É impossível fazer uma boa reportagem – seja ela policial, de economia, um relato de guerra ou um serviço informando o que abre e o que fecha no feriado – tendo feito entrevistas ruins: boas entrevistas sempre rendem boas reportagens. O mesmo princípio vale para entrevistas ruins: é inevitável que acabem em reportagens igualmente ruins.

Boas entrevistas para jornal, no entanto, são diferentes de boas entrevistas para televisão. Da mesma forma que entrevistas ‘em pé’ não têm nada a ver com entrevistadas ‘sentadas’ – abordar o presidente da República na saída de um evento, por exemplo, ao lado de um batalhão de colegas, requer perguntas, táticas e postura bem diferentes das exigidas em uma conversa agendada no Palácio do Planalto.

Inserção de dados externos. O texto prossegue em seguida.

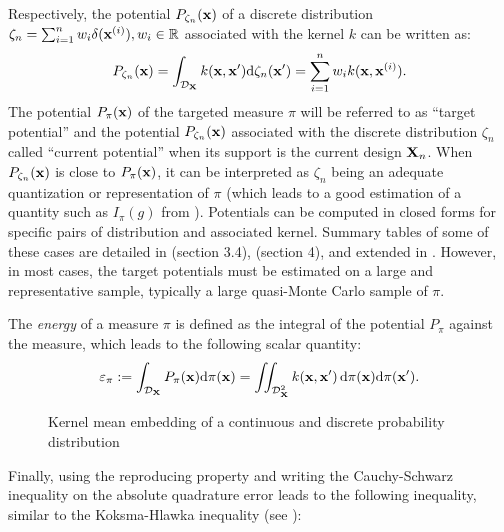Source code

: Respectively, the potential $P_{\zeta_n}({\bf x})$ of a discrete distribution $\zeta_n = \sum_{i=1}^{n} w_i \delta({\bf x}^{(i)}), w_i \in \mathbb{R}$ associated with the kernel $k$ can be written as:
\begin{equation}\label{eq:potential}
    P_{\zeta_n}({\bf x}) =  \int_{\mathcal{D}_{{\bf X}}} k({\bf x}, {\bf x}') \mathrm{d} \zeta_n({\bf x}') = \sum_{i=1}^{n} w_i k({\bf x}, {\bf x}^{(i)}).
\end{equation}
The potential $P_{\pi}({\bf x})$ of the targeted measure $\pi$ will be referred to as ``target potential'' and the potential $P_{\zeta_n}({\bf x})$ associated with the discrete distribution $\zeta_n$ called ``current potential'' when its support is the current design ${\bf X}_n$. 
When $P_{\zeta_n}({\bf x})$ is close to $P_{\pi}({\bf x})$, it can be interpreted as $\zeta_n$ being an adequate quantization or representation of $\pi$ (which leads to a good estimation of a quantity such as $I_{\pi}(g)$ from ). 
Potentials can be computed in closed forms for specific pairs of distribution and associated kernel. Summary tables of some of these cases are detailed in \cite{briol_phd_2019} (section 3.4), \cite{pronzato_zhigljavsky_2020} (section 4), and extended in \cite{fekhari_iooss_2023}. 
However, in most cases, the target potentials must be estimated on a large and representative sample, typically a large quasi-Monte Carlo sample of $\pi$.

\medskip
\begin{definition}
The \emph{energy} of a measure $\pi$ is defined as the integral of the potential $P_\pi$ against the measure, which leads to the following scalar quantity:
\begin{equation}
    \varepsilon_\pi:= \int_{\mathcal{D}_{{\bf X}}} P_{\pi}({\bf x}) \mathrm{d} \pi({\bf x}) = \iint_{\mathcal{D}_{{\bf X}}^2} k({\bf x}, {\bf x}')\, \mathrm{d}\pi({\bf x}) \mathrm{d}\pi({\bf x}').
\end{equation}
\label{eq:target_energy}
\end{definition}

\begin{figure}
    \centering
    
    \caption{Kernel mean embedding of a continuous and discrete probability distribution}
    \label{fig:kernel_mean_embedding}
\end{figure}
Finally, using the reproducing property and writing the Cauchy-Schwarz inequality on the absolute quadrature error leads to the following inequality, similar to the Koksma-Hlawka inequality  (see \cite{briol_oates_2019}):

Uma entrevista também pode tomar rumos muito diferentes, dependendo das razões que levaram o entrevistador a procurar o entrevistado. Se o segundo é um especialista em uma doença, digamos, ou no estudo de um determinado fenômeno social, e esse é o motivo da conversa, a tarefa do repórter será a de tentar extrair dele análises, números, estudos, exemplos de casos – ou seja, informação. Se, ao contrário, o entrevistado é um escritor, diretor de cinema ou qualquer um que possa despertar a curiosidade do leitor por sua obra ou gênio, as questões – e a maneira de abordá-las – serão outras. Aqui, a tarefa do repórter não é mais a de extrair informação, mas, sobretudo, a de mostrar quem é o entrevistado e o que ele pensa.

A base da reportagem

O jornalista Nilson Lage, professor da Universidade Federal de Santa Catarina, em seu livro A reportagem: teoria e técnica de entrevista e pesquisa jornalística, classifica a entrevista, do ponto de vista do objetivo, em quatro categorias: ‘ritual’ (brevíssima, feita ‘em pé’ e que, embora possa resultar em declarações surpreendentes, quase sempre não passa de mera formalidade), ‘temática’ (em que o entrevistado fala sobre um assunto que, supostamente, domina), ‘testemunhal’ (quando ele discorre sobre algo de que participou ou assistiu) e ‘em profundidade’ (aquela em que o foco está na figura do entrevistado, na atividade que desenvolve ou na sua personalidade). É uma divisão clássica e, em certa medida, bem resolvida. Aqui, preferi simplificar e dividir a entrevista em apenas duas categorias: a de informação – que pode ser breve, longa, testemunhal ou temática – e a de perfil – aquela em que se procura, por meio de perguntas e respostas, mostrar quem é o entrevistado.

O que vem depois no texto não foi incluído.